Work request: In the records, each line holding "Challenge" must be reported.

################

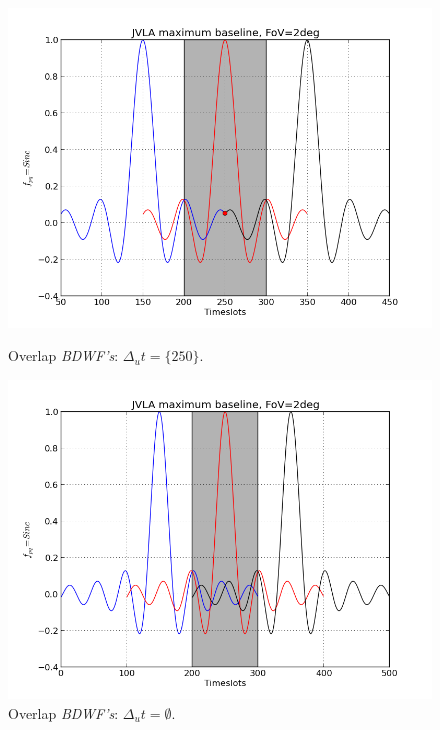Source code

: \documentclass[useAMS,usenatbib]{mn2e}
\begin{document}
\begin{figure}
\begin{minipage}{0.38\linewidth}\includegraphics[width=1\textwidth]{./Figures/corrSigVLAMxBl.png}\caption{Overlap 
		\textit{BDWF's}: $\Delta_u t=\{250\}$.}\label{fig:corrSigVLAMxBl}\end{minipage}
  \hspace{1cm} 
\begin{minipage}{0.38\linewidth}\includegraphics[width=1\textwidth]{./Figures/corrSigVLAMxBl_overlapGdelta.png}\caption{Overlap 
		\textit{BDWF's}: $\Delta_u t=\emptyset$.}\label{fig:corrSigVLAMxBl_overlapGdelta}\end{minipage}
\end{figure}
\end{document}
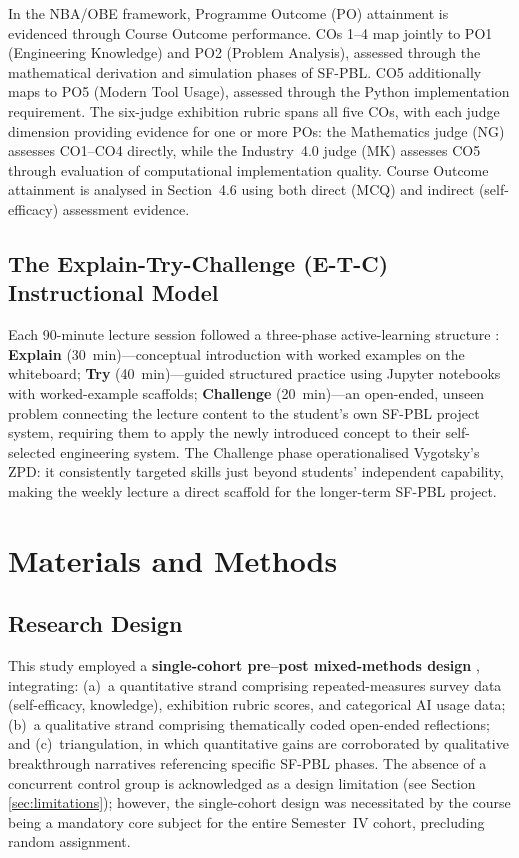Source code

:\documentclass[utf8]{FrontiersinHarvard}
\begin{document}
{\color{blue} In the NBA/OBE framework, Programme Outcome (PO) attainment is evidenced
through Course Outcome performance. COs 1--4 map jointly to PO1 (Engineering
Knowledge) and PO2 (Problem Analysis), assessed through the mathematical
derivation and simulation phases of SF-PBL. CO5 additionally maps to PO5
(Modern Tool Usage), assessed through the Python implementation requirement.
The six-judge exhibition rubric spans all five COs, with each judge
dimension providing evidence for one or more POs: the Mathematics judge
(NG) assesses CO1--CO4 directly, while the Industry~4.0 judge (MK) assesses
CO5 through evaluation of computational implementation quality. Course
Outcome attainment is analysed in Section~4.6 using both direct (MCQ) and
indirect (self-efficacy) assessment evidence.}

\subsection{The Explain-Try-Challenge (E-T-C) Instructional Model}
\label{sec:etc}

Each 90-minute lecture session followed a three-phase active-learning
structure \citep{prince2006inductive}: \textbf{Explain} (30~min)---conceptual
introduction with worked examples on the whiteboard; \textbf{Try}
(40~min)---guided structured practice using Jupyter notebooks with worked-example
scaffolds; \textbf{Challenge} (20~min)---an open-ended, unseen problem
connecting the lecture content to the student's own SF-PBL project system,
requiring them to apply the newly introduced concept to their self-selected
engineering system. The Challenge phase operationalised Vygotsky's ZPD:
it consistently targeted skills just beyond students' independent capability,
making the weekly lecture a direct scaffold for the longer-term SF-PBL project.

\section{Materials and Methods}

\subsection{Research Design}

This study employed a \textbf{single-cohort pre--post mixed-methods design}
\citep{creswell2018designing}, integrating: (a)~a quantitative strand
comprising repeated-measures survey data (self-efficacy, knowledge),
exhibition rubric scores, and categorical AI usage data; (b)~a qualitative
strand comprising thematically coded open-ended reflections; and
(c)~triangulation, in which quantitative gains are corroborated by
qualitative breakthrough narratives referencing specific SF-PBL phases.
The absence of a concurrent control group is acknowledged as a design
limitation (see Section \ref{sec:limitations}); however, the single-cohort
design was necessitated by the course being a mandatory core subject for
the entire Semester~IV cohort, precluding random assignment.
\end{document}
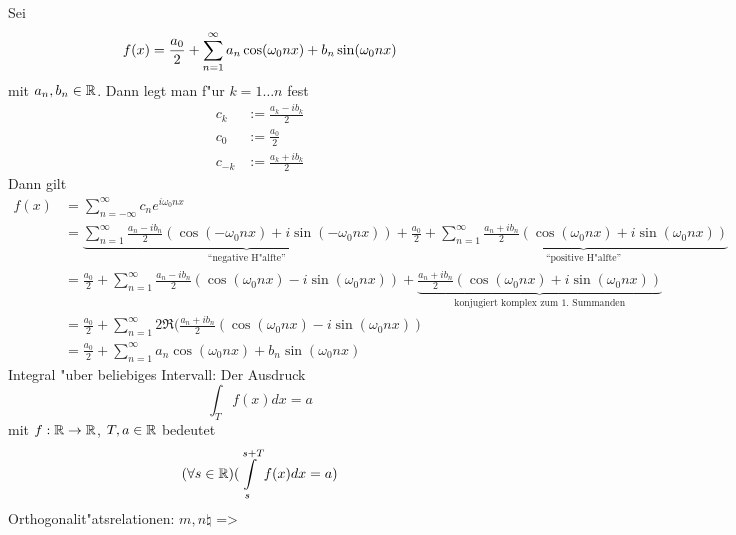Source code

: {
  Sei
  \[
    f(x)=\frac{a_0}2+\sumn 1 a_n \cos(\omega_0 nx) + b_n \sin(\omega_0 nx)
  \]
  mit $a_n,b_n\in\mathbb R$. Dann legt man f"ur $k=1\ldots n$ fest
  \begin{align*}
    c_k&:=\frac{a_k-ib_k}2 \\
    c_0&:=\frac{a_0}2 \\
    c_{-k}&:=\frac{a_k+ib_k}2
  \end{align*}
  Dann gilt
  \begin{align*}
    f(x)&=\sum_{n=-\infty}^\infty c_n e^{i\omega_0 nx} \\
        &=\underbrace{
          \sum_{n=1}^\infty \frac{a_n-ib_n}2 (\cos(-\omega_0 nx)+i\sin(-\omega_0 nx)) +
          }_{\text{``negative H"alfte''}}
          \frac{a_0}2 + 
          \underbrace{
          \sum_{n=1}^\infty \frac{a_n+ib_n}2 (\cos(\omega_0 nx)+i\sin(\omega_0 nx))
          }_{\text{``positive H"alfte''}}\\
        &=\frac{a_0}2 + 
          \sum_{n=1}^\infty 
            \frac{a_n-ib_n}2 (\cos(\omega_0 nx)-i\sin(\omega_0 nx)) +
            \underbrace{\frac{a_n+ib_n}2 (\cos(\omega_0 nx)+i\sin(\omega_0 nx))}
            _{\text{konjugiert komplex zum 1. Summanden}} \\
        &=\frac{a_0}2 + 
          \sum_{n=1}^\infty 2\Re(\frac{a_n+ib_n}2(\cos(\omega_0 nx)-i\sin(\omega_0 nx)) \\
        &=\frac{a_0}2 + 
          \sum_{n=1}^\infty a_n \cos(\omega_0 nx)+b_n\sin(\omega_0 nx)
  \end{align*}
}
 Integral "uber beliebiges Intervall:{
  Der Ausdruck
  \[
    \int_T f(x) dx = a
  \]
  mit $f:\mathbb R\to\mathbb R$, $T,a\in\mathbb R$ bedeutet
  \[
    (\forall s\real)(\int_s^{s+T} f(x) dx = a)
  \]
}
\theorem Orthogonalit"atsrelationen:
  $m,n\natural$
  =>

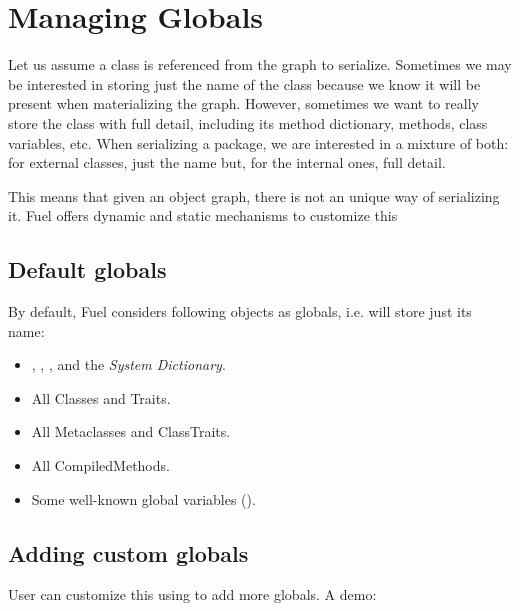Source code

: \documentclass[a4paper,10pt,twoside]{book}
\begin{document}
\section{Managing Globals}

Let us assume a class is referenced from the graph to serialize. Sometimes we may be interested in storing just the name of the class because we know it will be present when materializing the graph. However, sometimes we want to really store the class with full detail, including its method dictionary, methods, class variables, etc. When serializing a package, we are interested in a mixture of both: for external classes, just the name but, for the internal ones, full detail.

This means that given an object graph, there is not an unique way of serializing it. Fuel offers dynamic and static mechanisms to customize this


\subsection{Default globals}

By default, Fuel considers following objects as globals, i.e. will store just its name:

\begin{itemize}

\item {}, , , and the \emph{System Dictionary}.

\item All Classes and Traits.

\item All Metaclasses and ClassTraits.

\item All CompiledMethods.

\item Some well-known global variables ().

\end{itemize}


\subsection{Adding custom globals}

User can customize this using  to add more globals. A demo:
\end{document}
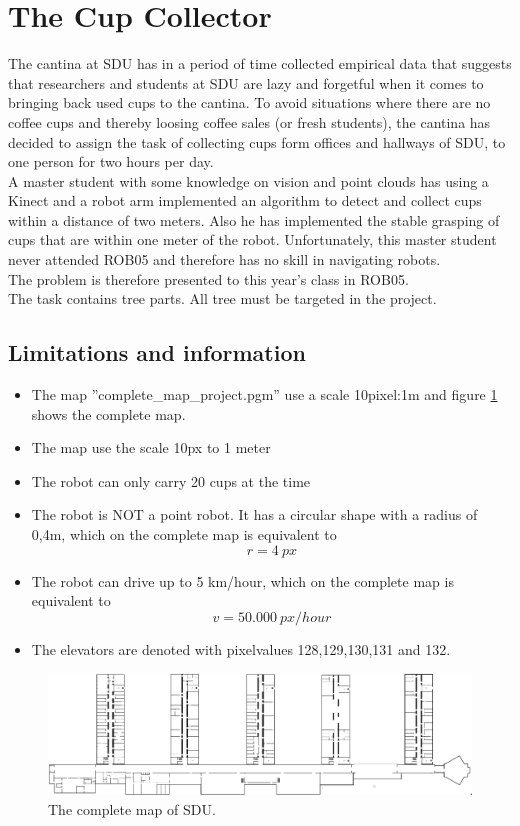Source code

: \documentclass[11pt,a4paper]{article}
\begin{document}
\section{The Cup Collector}
The cantina at SDU has in a period of time collected empirical data that suggests that researchers and students at SDU are lazy and forgetful when it comes to bringing back used cups to the cantina. To avoid situations where there are no coffee cups and thereby loosing coffee sales (or fresh students), the cantina has decided to assign the task of collecting cups form offices and hallways of SDU, to one person for two hours per day.\\[0.2cm]
A master student with some knowledge on vision and point clouds has using a Kinect and a robot arm implemented an algorithm to detect and collect cups within a distance of two meters. Also he has implemented the stable grasping of cups that are within one meter of the robot. Unfortunately, this master student never attended ROB05 and therefore has no skill in navigating robots.\\[0.2cm]
The problem is therefore presented to this year’s class in ROB05.\\[0.2cm]
The task contains tree parts. All tree must be targeted in the project.

\subsection{Limitations and information}
\begin{itemize}
\item The map ”complete\_map\_project.pgm” use a scale 10pixel:1m and figure \ref{fig::original} shows the complete map. 
\item The map use the scale 10px to 1 meter
\item The robot can only carry 20 cups at the time
\item The robot is NOT a point robot. It has a circular shape with a radius of 0,4m, which on the complete map is equivalent to 
$$r=4\:px$$
\item The robot can drive up to 5 km/hour, which on the complete map is equivalent to
$$v=50.000\:px/hour$$
\item The elevators are denoted with pixelvalues 128,129,130,131 and 132.
\end{itemize}

\begin{figure}[H]
\centering
\includegraphics[scale=0.33]{img/original.png}
\caption{The complete map of SDU.}
\label{fig::original}
\end{figure}
\end{document}
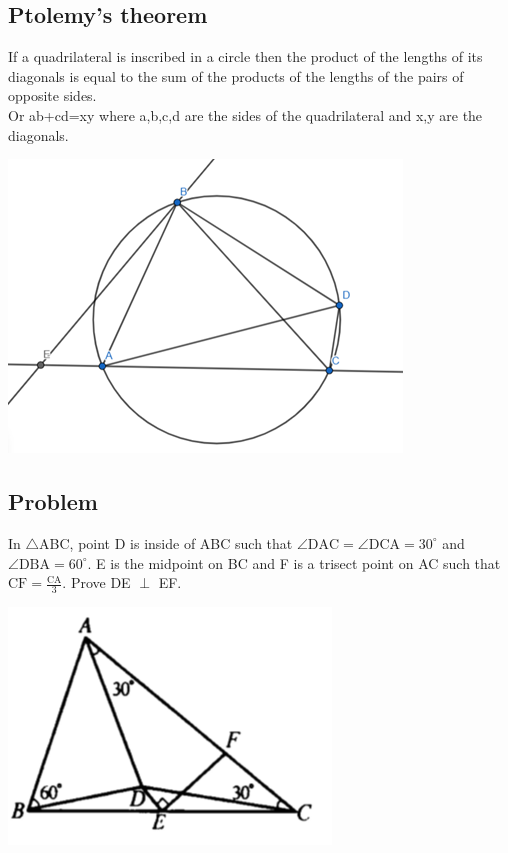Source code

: \documentclass{article}
\begin{document}
\pagebreak

\subsection{Ptolemy's theorem}

If a quadrilateral is inscribed in a circle then the product of the lengths of its diagonals is equal to the sum of the products of the lengths of the pairs of opposite sides.
\\Or ab+cd=xy where a,b,c,d are the sides of the quadrilateral and x,y are the diagonals.

\includegraphics{Picture20.png}

\pagebreak

\subsection{Problem}
In \(\triangle\)ABC, point D is inside of ABC such that \(\angle \mathrm{DAC} = \angle \mathrm{DCA}=30^{\circ} \) and \(\angle \mathrm{DBA}=60^{\circ}\). E is the midpoint on BC and F is a trisect point on AC such that \(\mathrm{CF} = \frac{\mathrm{CA}}{3} \). Prove DE \(\perp\) EF.

\includegraphics{Picture21.png}
\end{document}
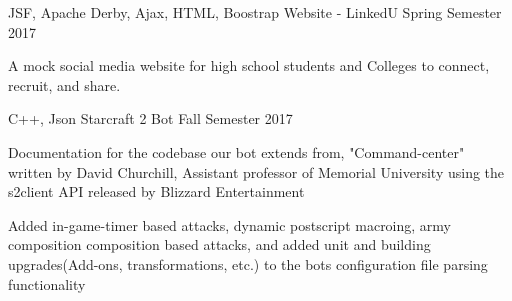 


\begin{cventries}


\cventry
{JSF, Apache Derby, Ajax, HTML, Boostrap} %
{Website - LinkedU} %
{} %
{Spring Semester 2017} %
{ %
\begin{cvitems}
\item {A mock social media website for high school students and Colleges to connect, recruit, and share.}
\end{cvitems}
}


\cventry
{ C++, Json} %
{Starcraft 2 Bot} %
{} %
{Fall Semester 2017} %
{ %
\begin{cvitems}
\item { Documentation for the codebase our bot extends from, "Command-center" written by David Churchill, Assistant professor of Memorial University using the s2client API released by Blizzard Entertainment}
\item {Added in-game-timer based attacks, dynamic postscript macroing, army composition composition based attacks, and added unit and building upgrades(Add-ons, transformations, etc.) to the bots configuration file parsing functionality}
\end{cvitems}
}



\end{cventries}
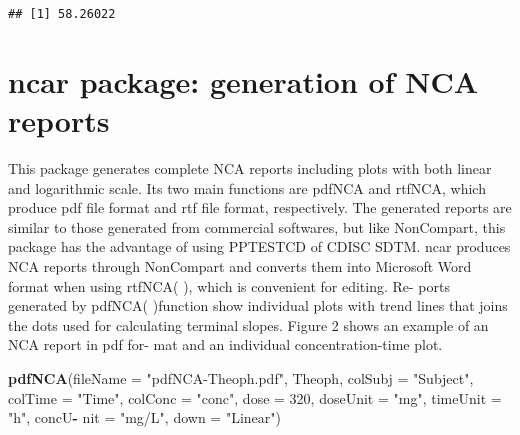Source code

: \documentclass[12pt,]{krantz}
\newenvironment{Shaded}{\begin{snugshade}}{\end{snugshade}}
\newcommand{\KeywordTok}[1]{\textcolor[rgb]{0.13,0.29,0.53}{\textbf{#1}}}
\newcommand{\DataTypeTok}[1]{\textcolor[rgb]{0.13,0.29,0.53}{#1}}
\newcommand{\DecValTok}[1]{\textcolor[rgb]{0.00,0.00,0.81}{#1}}
\newcommand{\FloatTok}[1]{\textcolor[rgb]{0.00,0.00,0.81}{#1}}
\newcommand{\StringTok}[1]{\textcolor[rgb]{0.31,0.60,0.02}{#1}}
\newcommand{\OperatorTok}[1]{\textcolor[rgb]{0.81,0.36,0.00}{\textbf{#1}}}
\newcommand{\NormalTok}[1]{#1}
\theoremstyle{definition}
\theoremstyle{definition}
\theoremstyle{definition}
\theoremstyle{remark}
\begin{document}
\begin{Shaded}
\end{Shaded}

\begin{verbatim}
## [1] 58.26022
\end{verbatim}

\section{ncar package: generation of NCA
reports}\label{ncar-package-generation-of-nca-reports}

This package generates complete NCA reports including plots with both
linear and logarithmic scale. Its two main functions are pdfNCA and
rtfNCA, which produce pdf file format and rtf file format, respectively.
The generated reports are similar to those generated from commercial
softwares, but like NonCompart, this package has the advantage of using
PPTESTCD of CDISC SDTM. ncar produces NCA reports through NonCompart and
converts them into Microsoft Word format when using rtfNCA( ), which is
convenient for editing. Re- ports generated by pdfNCA( )function show
individual plots with trend lines that joins the dots used for
calculating terminal slopes. Figure 2 shows an example of an NCA report
in pdf for- mat and an individual concentration-time plot.

\begin{Shaded}
\begin{Highlighting}[]
\KeywordTok{pdfNCA}\NormalTok{(}\DataTypeTok{fileName =} \StringTok{"pdfNCA-Theoph.pdf"}\NormalTok{,}
\NormalTok{Theoph, }\DataTypeTok{colSubj =} \StringTok{"Subject"}\NormalTok{, }\DataTypeTok{colTime =}
\StringTok{"Time"}\NormalTok{, }\DataTypeTok{colConc =} \StringTok{"conc"}\NormalTok{, }\DataTypeTok{dose =} \DecValTok{320}\NormalTok{,}
\DataTypeTok{doseUnit =} \StringTok{"mg"}\NormalTok{, }\DataTypeTok{timeUnit =} \StringTok{"h"}\NormalTok{, concU}\OperatorTok{-}
\DataTypeTok{nit =} \StringTok{"mg/L"}\NormalTok{, }\DataTypeTok{down =} \StringTok{"Linear"}\NormalTok{)}
\end{Highlighting}
\end{Shaded}
\end{document}
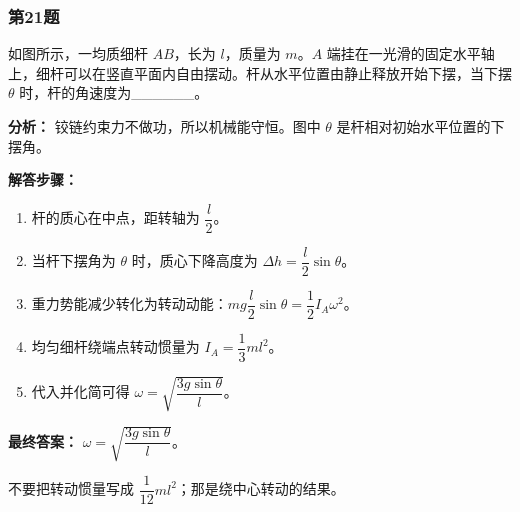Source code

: \documentclass[12pt,a4paper]{ctexart}
\begin{document}
\subsubsection*{第21题}
\begin{tcolorbox}[colback=gray!2!white,colframe=black!60,title={题目}]
如图所示，一均质细杆 \(AB\)，长为 \(l\)，质量为 \(m\)。\(A\) 端挂在一光滑的固定水平轴上，细杆可以在竖直平面内自由摆动。杆从水平位置由静止释放开始下摆，当下摆 \(\theta\) 时，杆的角速度为\_\_\_\_\_\_。\par
\end{tcolorbox}
\begin{tcolorbox}[colback=blue!2!white,colframe=blue!55!black,title={完整答案}]
\textbf{分析：}
铰链约束力不做功，所以机械能守恒。图中 \(\theta\) 是杆相对初始水平位置的下摆角。\par
\textbf{解答步骤：}
\begin{enumerate}
\item 杆的质心在中点，距转轴为 \(\dfrac{l}{2}\)。
\item 当杆下摆角为 \(\theta\) 时，质心下降高度为 \(\Delta h=\dfrac{l}{2}\sin\theta\)。
\item 重力势能减少转化为转动动能：\(mg\dfrac{l}{2}\sin\theta=\dfrac12 I_A\omega^2\)。
\item 均匀细杆绕端点转动惯量为 \(I_A=\dfrac13 ml^2\)。
\item 代入并化简可得 \(\omega=\sqrt{\dfrac{3g\sin\theta}{l}}\)。
\end{enumerate}
\textbf{最终答案：}
\(\omega=\sqrt{\dfrac{3g\sin\theta}{l}}\)。\par
\end{tcolorbox}
\begin{tcolorbox}[colback=red!2!white,colframe=red!55!black,title={易错点}]
不要把转动惯量写成 \(\dfrac{1}{12}ml^2\)；那是绕中心转动的结果。\par
\end{tcolorbox}
\end{document}
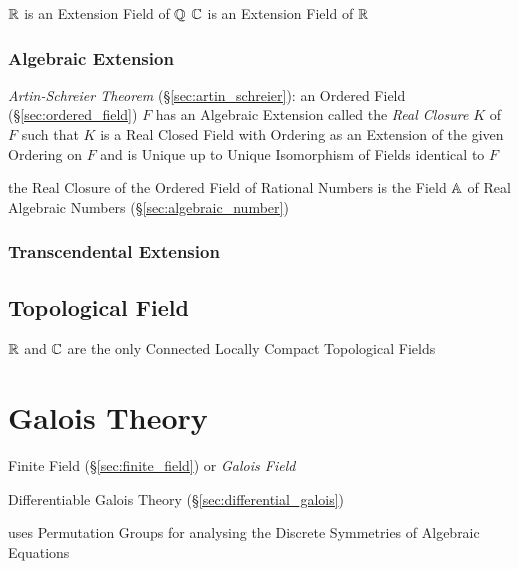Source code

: \begin{itemize}
$\mathbb{R}$ is an Extension Field of $\mathbb{Q}$
$\mathbb{C}$ is an Extension Field of $\mathbb{R}$



\subsubsection{Algebraic Extension}\label{sec:algebraic_extension}

\emph{Artin-Schreier Theorem} (\S\ref{sec:artin_schreier}): an Ordered Field
(\S\ref{sec:ordered_field}) $F$ has an Algebraic Extension called the
\emph{Real Closure} $K$ of $F$ such that $K$ is a Real Closed Field with
Ordering as an Extension of the given Ordering on $F$ and is Unique up to
Unique Isomorphism of Fields identical to $F$

the Real Closure of the Ordered Field of Rational Numbers is the Field $\mathbb{A}$
of Real Algebraic Numbers (\S\ref{sec:algebraic_number})



\subsubsection{Transcendental Extension}
\label{sec:transcendental_extension}



\subsection{Topological Field}\label{sec:topological_field}

$\mathbb{R}$ and $\mathbb{C}$ are the only Connected Locally Compact
Topological Fields



\section{Galois Theory}\label{sec:galois_theory}

Finite Field (\S\ref{sec:finite_field}) or \emph{Galois Field}

Differentiable Galois Theory (\S\ref{sec:differential_galois})

uses Permutation Groups for analysing the Discrete Symmetries of
Algebraic Equations %


\end{itemize}

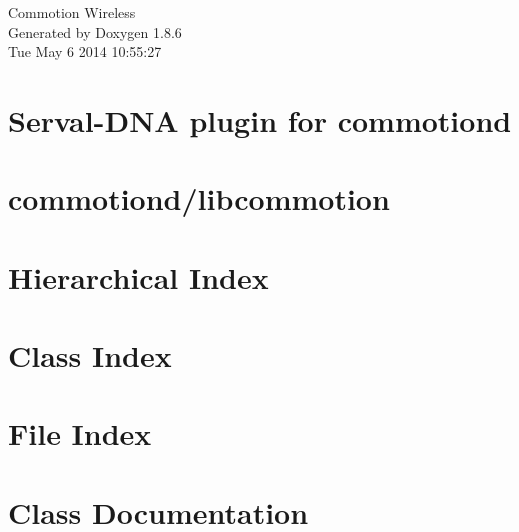 \documentclass[twoside]{book}
\newcommand{\clearemptydoublepage}{%
  \newpage{\pagestyle{empty}\cleardoublepage}%
}
\begin{document}
\hypersetup{pageanchor=false}
\begin{titlepage}
\vspace*{7cm}
\begin{center}%
{\Large Commotion Wireless }\\
\vspace*{1cm}
{\large Generated by Doxygen 1.8.6}\\
\vspace*{0.5cm}
{\small Tue May 6 2014 10:55:27}\\
\end{center}
\end{titlepage}
\clearemptydoublepage
\tableofcontents
\clearemptydoublepage
{}
\hypersetup{pageanchor=true}

\chapter{Serval-\/\-D\-N\-A plugin for commotiond}
\label{md_plugins_serval-dna_README}
\hypertarget{md_plugins_serval-dna_README}{}

\chapter{commotiond/libcommotion}
\label{md_README}
\hypertarget{md_README}{}

\chapter{Hierarchical Index}

\chapter{Class Index}

\chapter{File Index}

\chapter{Class Documentation}





































\end{document}
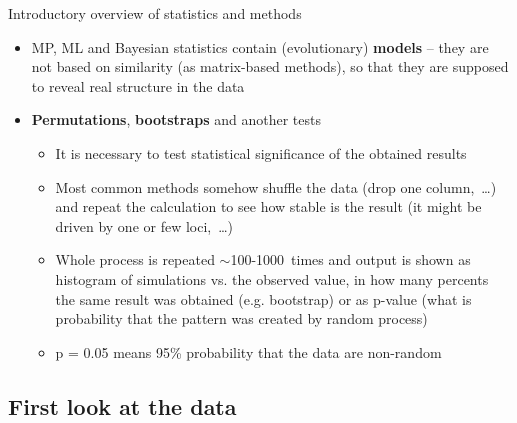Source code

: \documentclass[compress, ucs, xelatex, 11pt, xcolor=svgnames,
  hyperref={
    bookmarks=true,
    unicode=true,
    colorlinks=true,
    pdftitle={Molecular data in R},
    plainpages=false,
    pdfauthor={Vojtech Zeisek},
    pdfsubject={Course about phylogeny and evolution in R},
    pdfcreator={XeLaTeX},
    pdfkeywords={R, evolution, phylogeny, molecular data},
    linkcolor=Tomato,
    anchorcolor=SaddleBrown,
    citecolor=Goldenrod,
    filecolor=DarkMagenta,
    menucolor=Sienna,
    urlcolor=DarkTurquoise,
    pdftex},
  url={hyphens, lowtilde} %
  ]{beamer}
\begin{document}
\begin{frame}[allowframebreaks]{Introductory overview of statistics and methods}
\begin{itemize}
\begin{itemize}
      \begin{itemize}
	\item After some time it converges to find optimal solution (usually described by logarithms of likelihood of given model)
	\item Usually, $\sim$millions (or even more) of generations are required
	\item Beginning use to be very unstable -- it is discarded as burn-in (``heating'' of Markov Chain Monte Carlo (MCMC) doing the exploration and optimization of models), usually $\sim$10-25\%~of steps
      \end{itemize}
    \end{itemize}
    \item MP, ML and Bayesian statistics contain (evolutionary) \textbf{models} -- they are not based on similarity (as matrix-based methods), so that they are supposed to reveal real structure in the data
    \item \textbf{Permutations}, \textbf{bootstraps} and another tests
    \begin{itemize}
      \item It is necessary to test statistical significance of the obtained results
      \item Most common methods somehow shuffle the data (drop one column,~\ldots) and repeat the calculation to see how stable is the result (it might be driven by one or few loci,~\ldots)
      \item Whole process is repeated $\sim$100-1000~times and output is shown as histogram of simulations vs. the observed value, in how many percents the same result was obtained (e.g. bootstrap) or as p-value (what is probability that the pattern was created by random process)
      \item p = 0.05 means 95\% probability that the data are non-random
    \end{itemize}
  \end{itemize}
\end{frame}

\subsection{First look at the data}
\end{document}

################

Output:
\subsection{The Explain-Try-Challenge (E-T-C) Instructional Model}
scaffolds; \textbf{Challenge} (20~min)---an open-ended, unseen problem
engineering system. The Challenge phase operationalised Vygotsky's ZPD:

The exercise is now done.